Problem requirements
All entries below must be retyped exactly, though pictures are to be skipped.

Stored data entries
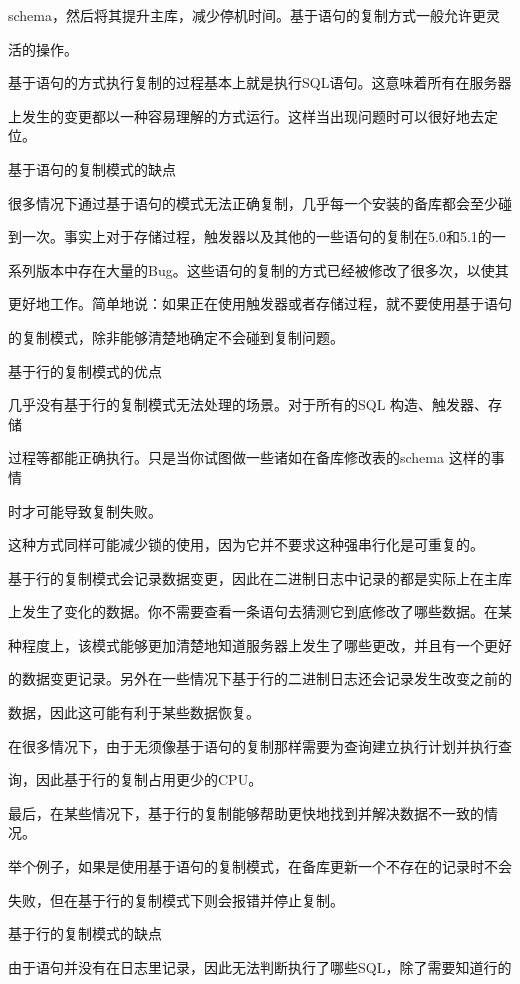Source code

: schema，然后将其提升主库，减少停机时间。基于语句的复制方式一般允许更灵

活的操作。

基于语句的方式执行复制的过程基本上就是执行SQL语句。这意味着所有在服务器

上发生的变更都以一种容易理解的方式运行。这样当出现问题时可以很好地去定位。

基于语句的复制模式的缺点

很多情况下通过基于语句的模式无法正确复制，几乎每一个安装的备库都会至少碰

到一次。事实上对于存储过程，触发器以及其他的一些语句的复制在5.0和5.1的一

系列版本中存在大量的Bug。这些语句的复制的方式已经被修改了很多次，以使其

更好地工作。简单地说：如果正在使用触发器或者存储过程，就不要使用基于语句

的复制模式，除非能够清楚地确定不会碰到复制问题。

基于行的复制模式的优点

几乎没有基于行的复制模式无法处理的场景。对于所有的SQL 构造、触发器、存储

过程等都能正确执行。只是当你试图做一些诸如在备库修改表的schema 这样的事情

时才可能导致复制失败。

这种方式同样可能减少锁的使用，因为它并不要求这种强串行化是可重复的。

基于行的复制模式会记录数据变更，因此在二进制日志中记录的都是实际上在主库

上发生了变化的数据。你不需要查看一条语句去猜测它到底修改了哪些数据。在某

种程度上，该模式能够更加清楚地知道服务器上发生了哪些更改，并且有一个更好

的数据变更记录。另外在一些情况下基于行的二进制日志还会记录发生改变之前的

数据，因此这可能有利于某些数据恢复。

在很多情况下，由于无须像基于语句的复制那样需要为查询建立执行计划并执行查

询，因此基于行的复制占用更少的CPU。

最后，在某些情况下，基于行的复制能够帮助更快地找到并解决数据不一致的情况。

举个例子，如果是使用基于语句的复制模式，在备库更新一个不存在的记录时不会

失败，但在基于行的复制模式下则会报错并停止复制。

基于行的复制模式的缺点

由于语句并没有在日志里记录，因此无法判断执行了哪些SQL，除了需要知道行的

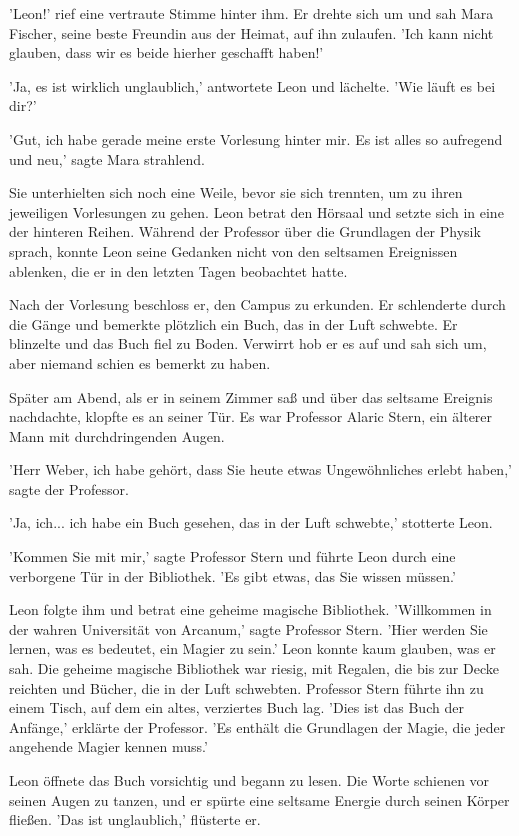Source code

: \documentclass[12pt]{article}
\begin{document}
'Leon!' rief eine vertraute Stimme hinter ihm. Er drehte sich um und sah Mara Fischer, seine beste Freundin aus der Heimat, auf ihn zulaufen. 'Ich kann nicht glauben, dass wir es beide hierher geschafft haben!' 

'Ja, es ist wirklich unglaublich,' antwortete Leon und lächelte. 'Wie läuft es bei dir?' 

'Gut, ich habe gerade meine erste Vorlesung hinter mir. Es ist alles so aufregend und neu,' sagte Mara strahlend. 

Sie unterhielten sich noch eine Weile, bevor sie sich trennten, um zu ihren jeweiligen Vorlesungen zu gehen. Leon betrat den Hörsaal und setzte sich in eine der hinteren Reihen. Während der Professor über die Grundlagen der Physik sprach, konnte Leon seine Gedanken nicht von den seltsamen Ereignissen ablenken, die er in den letzten Tagen beobachtet hatte. 

Nach der Vorlesung beschloss er, den Campus zu erkunden. Er schlenderte durch die Gänge und bemerkte plötzlich ein Buch, das in der Luft schwebte. Er blinzelte und das Buch fiel zu Boden. Verwirrt hob er es auf und sah sich um, aber niemand schien es bemerkt zu haben. 

Später am Abend, als er in seinem Zimmer saß und über das seltsame Ereignis nachdachte, klopfte es an seiner Tür. Es war Professor Alaric Stern, ein älterer Mann mit durchdringenden Augen. 

'Herr Weber, ich habe gehört, dass Sie heute etwas Ungewöhnliches erlebt haben,' sagte der Professor. 

'Ja, ich... ich habe ein Buch gesehen, das in der Luft schwebte,' stotterte Leon. 

'Kommen Sie mit mir,' sagte Professor Stern und führte Leon durch eine verborgene Tür in der Bibliothek. 'Es gibt etwas, das Sie wissen müssen.' 

Leon folgte ihm und betrat eine geheime magische Bibliothek. 'Willkommen in der wahren Universität von Arcanum,' sagte Professor Stern. 'Hier werden Sie lernen, was es bedeutet, ein Magier zu sein.' Leon konnte kaum glauben, was er sah. Die geheime magische Bibliothek war riesig, mit Regalen, die bis zur Decke reichten und Bücher, die in der Luft schwebten. Professor Stern führte ihn zu einem Tisch, auf dem ein altes, verziertes Buch lag. 'Dies ist das Buch der Anfänge,' erklärte der Professor. 'Es enthält die Grundlagen der Magie, die jeder angehende Magier kennen muss.'

Leon öffnete das Buch vorsichtig und begann zu lesen. Die Worte schienen vor seinen Augen zu tanzen, und er spürte eine seltsame Energie durch seinen Körper fließen. 'Das ist unglaublich,' flüsterte er.
\end{document}
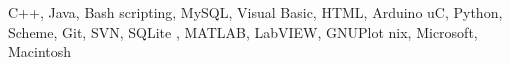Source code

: 
\citembullet C++, Java, Bash scripting,  MySQL, Visual Basic, HTML, Arduino uC, Python, Scheme, Git, SVN, SQLite
\citembullet \LaTeXe, MATLAB, LabVIEW, GNUPlot
\citembullet *nix, Microsoft, Macintosh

Solution for this exercise
Source code

: schema，然后将其提升主库，减少停机时间。基于语句的复制方式一般允许更灵

活的操作。

基于语句的方式执行复制的过程基本上就是执行SQL语句。这意味着所有在服务器

上发生的变更都以一种容易理解的方式运行。这样当出现问题时可以很好地去定位。

基于语句的复制模式的缺点

很多情况下通过基于语句的模式无法正确复制，几乎每一个安装的备库都会至少碰

到一次。事实上对于存储过程，触发器以及其他的一些语句的复制在5.0和5.1的一

系列版本中存在大量的Bug。这些语句的复制的方式已经被修改了很多次，以使其

更好地工作。简单地说：如果正在使用触发器或者存储过程，就不要使用基于语句

的复制模式，除非能够清楚地确定不会碰到复制问题。

基于行的复制模式的优点

几乎没有基于行的复制模式无法处理的场景。对于所有的SQL 构造、触发器、存储

过程等都能正确执行。只是当你试图做一些诸如在备库修改表的schema 这样的事情

时才可能导致复制失败。

这种方式同样可能减少锁的使用，因为它并不要求这种强串行化是可重复的。

基于行的复制模式会记录数据变更，因此在二进制日志中记录的都是实际上在主库

上发生了变化的数据。你不需要查看一条语句去猜测它到底修改了哪些数据。在某

种程度上，该模式能够更加清楚地知道服务器上发生了哪些更改，并且有一个更好

的数据变更记录。另外在一些情况下基于行的二进制日志还会记录发生改变之前的

数据，因此这可能有利于某些数据恢复。

在很多情况下，由于无须像基于语句的复制那样需要为查询建立执行计划并执行查

询，因此基于行的复制占用更少的CPU。

最后，在某些情况下，基于行的复制能够帮助更快地找到并解决数据不一致的情况。

举个例子，如果是使用基于语句的复制模式，在备库更新一个不存在的记录时不会

失败，但在基于行的复制模式下则会报错并停止复制。

基于行的复制模式的缺点

由于语句并没有在日志里记录，因此无法判断执行了哪些SQL，除了需要知道行的

Source code

: \documentclass[12pt]{article}
\begin{document}
'Leon!' rief eine vertraute Stimme hinter ihm. Er drehte sich um und sah Mara Fischer, seine beste Freundin aus der Heimat, auf ihn zulaufen. 'Ich kann nicht glauben, dass wir es beide hierher geschafft haben!' 

'Ja, es ist wirklich unglaublich,' antwortete Leon und lächelte. 'Wie läuft es bei dir?' 

'Gut, ich habe gerade meine erste Vorlesung hinter mir. Es ist alles so aufregend und neu,' sagte Mara strahlend. 

Sie unterhielten sich noch eine Weile, bevor sie sich trennten, um zu ihren jeweiligen Vorlesungen zu gehen. Leon betrat den Hörsaal und setzte sich in eine der hinteren Reihen. Während der Professor über die Grundlagen der Physik sprach, konnte Leon seine Gedanken nicht von den seltsamen Ereignissen ablenken, die er in den letzten Tagen beobachtet hatte. 

Nach der Vorlesung beschloss er, den Campus zu erkunden. Er schlenderte durch die Gänge und bemerkte plötzlich ein Buch, das in der Luft schwebte. Er blinzelte und das Buch fiel zu Boden. Verwirrt hob er es auf und sah sich um, aber niemand schien es bemerkt zu haben. 

Später am Abend, als er in seinem Zimmer saß und über das seltsame Ereignis nachdachte, klopfte es an seiner Tür. Es war Professor Alaric Stern, ein älterer Mann mit durchdringenden Augen. 

'Herr Weber, ich habe gehört, dass Sie heute etwas Ungewöhnliches erlebt haben,' sagte der Professor. 

'Ja, ich... ich habe ein Buch gesehen, das in der Luft schwebte,' stotterte Leon. 

'Kommen Sie mit mir,' sagte Professor Stern und führte Leon durch eine verborgene Tür in der Bibliothek. 'Es gibt etwas, das Sie wissen müssen.' 

Leon folgte ihm und betrat eine geheime magische Bibliothek. 'Willkommen in der wahren Universität von Arcanum,' sagte Professor Stern. 'Hier werden Sie lernen, was es bedeutet, ein Magier zu sein.' Leon konnte kaum glauben, was er sah. Die geheime magische Bibliothek war riesig, mit Regalen, die bis zur Decke reichten und Bücher, die in der Luft schwebten. Professor Stern führte ihn zu einem Tisch, auf dem ein altes, verziertes Buch lag. 'Dies ist das Buch der Anfänge,' erklärte der Professor. 'Es enthält die Grundlagen der Magie, die jeder angehende Magier kennen muss.'

Leon öffnete das Buch vorsichtig und begann zu lesen. Die Worte schienen vor seinen Augen zu tanzen, und er spürte eine seltsame Energie durch seinen Körper fließen. 'Das ist unglaublich,' flüsterte er.
\end{document}
Source code

: 
\citembullet C++, Java, Bash scripting,  MySQL, Visual Basic, HTML, Arduino uC, Python, Scheme, Git, SVN, SQLite
\citembullet \LaTeXe, MATLAB, LabVIEW, GNUPlot
\citembullet *nix, Microsoft, Macintosh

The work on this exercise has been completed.